Quels ont été vos axes de travail depuis votre arrivée ?  
D’abord, il m’a semblé crucial de faire en sorte que les musiciens de l’OPRL acquièrent leur autonomie artistique, qu’ils partagent le pouvoir et deviennent indépendants. Un orchestre est une entité permanente et stable qui voit défiler des directeurs musicaux plus éphémères. Il doit dès lors être pensé comme une structure autonome où la permanence de style, un aplomb artistique et un certain degré d’excellence doivent être cultivés. Grâce à sa souplesse artistique, l’OPRL peut tendre facilement vers cette autonomie.  C’est un travail qui se fait de commun accord avec les musiciens. J’aimerais, au terme du processus, que nous devenions un peu l’équivalent belge de l’Orchestre du Concertgebouw d’Amsterdam.   
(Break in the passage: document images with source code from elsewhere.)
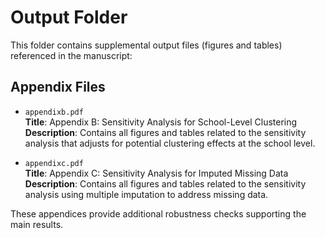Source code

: # Output Folder

This folder contains supplemental output files (figures and tables) referenced in the manuscript:

## Appendix Files

- `appendixb.pdf`  
  **Title**: Appendix B: Sensitivity Analysis for School-Level Clustering  
  **Description**: Contains all figures and tables related to the sensitivity analysis that adjusts for potential clustering effects at the school level.

- `appendixc.pdf`  
  **Title**: Appendix C: Sensitivity Analysis for Imputed Missing Data  
  **Description**: Contains all figures and tables related to the sensitivity analysis using multiple imputation to address missing data.

These appendices provide additional robustness checks supporting the main results.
J’ai souhaité par ailleurs transformer l’OPRL en une phalange du XXIe siècle à l’écoute de la modernité. Il doit être un corps dynamique ancré dans sa ville et perdre ses réflexes d’institution reposant sur sa seule histoire. Les expériences récentes OPRL+ et Music Factory permettent d’ancrer l’OPRL dans le quotidien des gens. Cette idée fut à la base de mon projet, tant elle favorise une plus grande diversité du public et son renouvellement.  

Comment y parvient-on ?
Il faut fédérer les équipes et proposer un projet artistique qui tire tout le monde vers le haut. C’est ma manière de concevoir le métier. La démarche est la même lorsqu’on s’adresse aux spectateurs. Il ne faut pas faire table rase du passé mais être soucieux de faire en sorte que tout le monde participe au projet, qui doit évoluer pour cela en douceur. La transmission, la pédagogie s’avèrent des démarches capitales pour maintenir le lien avec le public, c’est du reste un des aspects les plus agréables de la profession.  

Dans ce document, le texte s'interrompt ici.